Gallium-pyridoxal isonicotinoyl hydrazone (Ga-PIH), a novel cytotoxic gallium complex. A comparative study with gallium nitrate.

The anti-proliferative activity of gallium-pyridoxal isonicotinoyl hydrazone (Ga-PIH), a novel gallium complex was compared with that of gallium nitrate, a known anti-tumor agent. At 50 microM, Ga-PIH inhibited CCRF-CEM cell growth by 45% compared to < 10% inhibition with gallium nitrate or PIH. The IC50s for Ga-PIH, gallium nitrate and PIH were 60, 84 and 68 microM respectively. The addition of exogenous iron as transferrin-iron to the culture medium reversed the cytotoxicity of gallium nitrate and PIH in a dose-dependent manner but had only minor effects on the cytotoxicity of Ga-PIH. The effect of these compounds on cellular iron uptake was measured since prior studies have shown that gallium perturbs iron transport into cells.

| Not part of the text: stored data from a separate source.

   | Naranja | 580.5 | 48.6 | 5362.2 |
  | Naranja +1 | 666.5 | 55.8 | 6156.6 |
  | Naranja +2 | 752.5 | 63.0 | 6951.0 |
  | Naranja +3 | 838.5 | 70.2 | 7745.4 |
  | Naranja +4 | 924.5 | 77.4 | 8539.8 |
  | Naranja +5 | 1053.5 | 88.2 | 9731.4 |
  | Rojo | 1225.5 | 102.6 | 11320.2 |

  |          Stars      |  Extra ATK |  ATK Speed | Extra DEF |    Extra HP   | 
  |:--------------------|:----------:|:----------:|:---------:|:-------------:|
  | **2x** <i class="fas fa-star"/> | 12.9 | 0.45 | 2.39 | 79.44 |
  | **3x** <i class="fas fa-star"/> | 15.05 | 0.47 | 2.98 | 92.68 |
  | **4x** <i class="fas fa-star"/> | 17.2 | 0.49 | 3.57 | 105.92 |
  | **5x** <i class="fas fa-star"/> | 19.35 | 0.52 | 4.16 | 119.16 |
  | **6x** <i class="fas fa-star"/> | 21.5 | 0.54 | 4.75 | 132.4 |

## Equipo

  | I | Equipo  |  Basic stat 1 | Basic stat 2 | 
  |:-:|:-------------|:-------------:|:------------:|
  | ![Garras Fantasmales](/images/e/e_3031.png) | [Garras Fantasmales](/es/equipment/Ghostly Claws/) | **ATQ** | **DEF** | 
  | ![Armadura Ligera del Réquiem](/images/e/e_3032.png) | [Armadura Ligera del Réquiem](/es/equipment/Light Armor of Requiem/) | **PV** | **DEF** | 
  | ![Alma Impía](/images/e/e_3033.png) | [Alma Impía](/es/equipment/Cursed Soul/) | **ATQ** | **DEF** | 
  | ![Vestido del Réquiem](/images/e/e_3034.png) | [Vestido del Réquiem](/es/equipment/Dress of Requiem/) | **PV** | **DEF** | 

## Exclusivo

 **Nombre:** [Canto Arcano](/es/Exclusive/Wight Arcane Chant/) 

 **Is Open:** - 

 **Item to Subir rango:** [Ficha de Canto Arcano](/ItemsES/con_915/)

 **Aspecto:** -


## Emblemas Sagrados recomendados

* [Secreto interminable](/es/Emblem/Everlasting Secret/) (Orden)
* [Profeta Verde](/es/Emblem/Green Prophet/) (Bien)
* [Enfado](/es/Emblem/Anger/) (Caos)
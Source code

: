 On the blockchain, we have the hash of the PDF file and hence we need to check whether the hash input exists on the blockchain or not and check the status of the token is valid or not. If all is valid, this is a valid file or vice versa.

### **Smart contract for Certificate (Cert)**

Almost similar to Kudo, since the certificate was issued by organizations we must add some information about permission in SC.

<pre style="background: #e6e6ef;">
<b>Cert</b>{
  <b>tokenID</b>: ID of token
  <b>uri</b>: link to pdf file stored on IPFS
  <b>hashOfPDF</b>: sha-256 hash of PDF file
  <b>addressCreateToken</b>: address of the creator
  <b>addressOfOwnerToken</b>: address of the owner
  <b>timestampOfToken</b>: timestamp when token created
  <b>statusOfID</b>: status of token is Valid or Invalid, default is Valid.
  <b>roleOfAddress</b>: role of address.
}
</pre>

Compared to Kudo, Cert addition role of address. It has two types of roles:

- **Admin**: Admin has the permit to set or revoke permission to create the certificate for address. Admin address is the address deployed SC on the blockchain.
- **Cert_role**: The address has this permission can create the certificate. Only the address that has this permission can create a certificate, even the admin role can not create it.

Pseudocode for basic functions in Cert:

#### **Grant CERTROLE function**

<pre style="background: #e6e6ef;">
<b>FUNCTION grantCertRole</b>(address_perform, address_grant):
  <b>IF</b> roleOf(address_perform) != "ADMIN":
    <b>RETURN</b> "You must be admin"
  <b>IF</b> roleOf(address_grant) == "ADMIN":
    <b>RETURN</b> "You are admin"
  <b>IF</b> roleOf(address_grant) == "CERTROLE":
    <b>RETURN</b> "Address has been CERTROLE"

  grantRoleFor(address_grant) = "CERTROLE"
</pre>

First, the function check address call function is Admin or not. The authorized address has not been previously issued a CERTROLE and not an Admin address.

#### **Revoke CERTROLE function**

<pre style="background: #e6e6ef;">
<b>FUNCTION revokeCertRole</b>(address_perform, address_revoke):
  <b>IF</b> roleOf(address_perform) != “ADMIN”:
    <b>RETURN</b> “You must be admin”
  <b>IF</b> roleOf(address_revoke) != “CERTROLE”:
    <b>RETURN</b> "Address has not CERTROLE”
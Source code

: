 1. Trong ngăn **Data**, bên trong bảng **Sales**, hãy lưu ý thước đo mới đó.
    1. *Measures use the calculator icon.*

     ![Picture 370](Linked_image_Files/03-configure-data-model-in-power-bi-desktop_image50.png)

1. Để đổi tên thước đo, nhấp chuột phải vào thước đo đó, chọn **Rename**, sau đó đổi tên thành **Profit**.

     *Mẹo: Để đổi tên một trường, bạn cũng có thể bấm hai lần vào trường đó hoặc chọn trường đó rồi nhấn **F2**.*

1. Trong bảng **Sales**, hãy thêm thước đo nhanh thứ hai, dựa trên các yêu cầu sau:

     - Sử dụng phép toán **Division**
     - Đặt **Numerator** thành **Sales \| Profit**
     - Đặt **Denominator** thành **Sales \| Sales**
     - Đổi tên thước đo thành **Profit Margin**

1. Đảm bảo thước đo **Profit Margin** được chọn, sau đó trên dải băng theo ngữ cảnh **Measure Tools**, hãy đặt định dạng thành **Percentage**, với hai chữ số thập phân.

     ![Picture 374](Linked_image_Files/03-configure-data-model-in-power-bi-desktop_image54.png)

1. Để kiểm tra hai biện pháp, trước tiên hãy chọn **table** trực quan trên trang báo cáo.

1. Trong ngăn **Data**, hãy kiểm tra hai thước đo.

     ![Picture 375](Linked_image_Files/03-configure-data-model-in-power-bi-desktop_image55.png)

Fifty micromolar Ga-PIH, gallium nitrate or PIH inhibited the cellular uptake of 59Fe-transferrin over 24 h by 65%, 32%, and 78% respectively. Although all three compounds inhibited iron uptake, only Ga-PIH produced a significant upregulation of cellular transferrin receptors. Since the cytotoxicity of Ga-PIH appears to be less influenced by extracellular iron and cellular transferrin receptor expression, it may have potential as an antineoplastic agent and should be further evaluated in animal tumor models.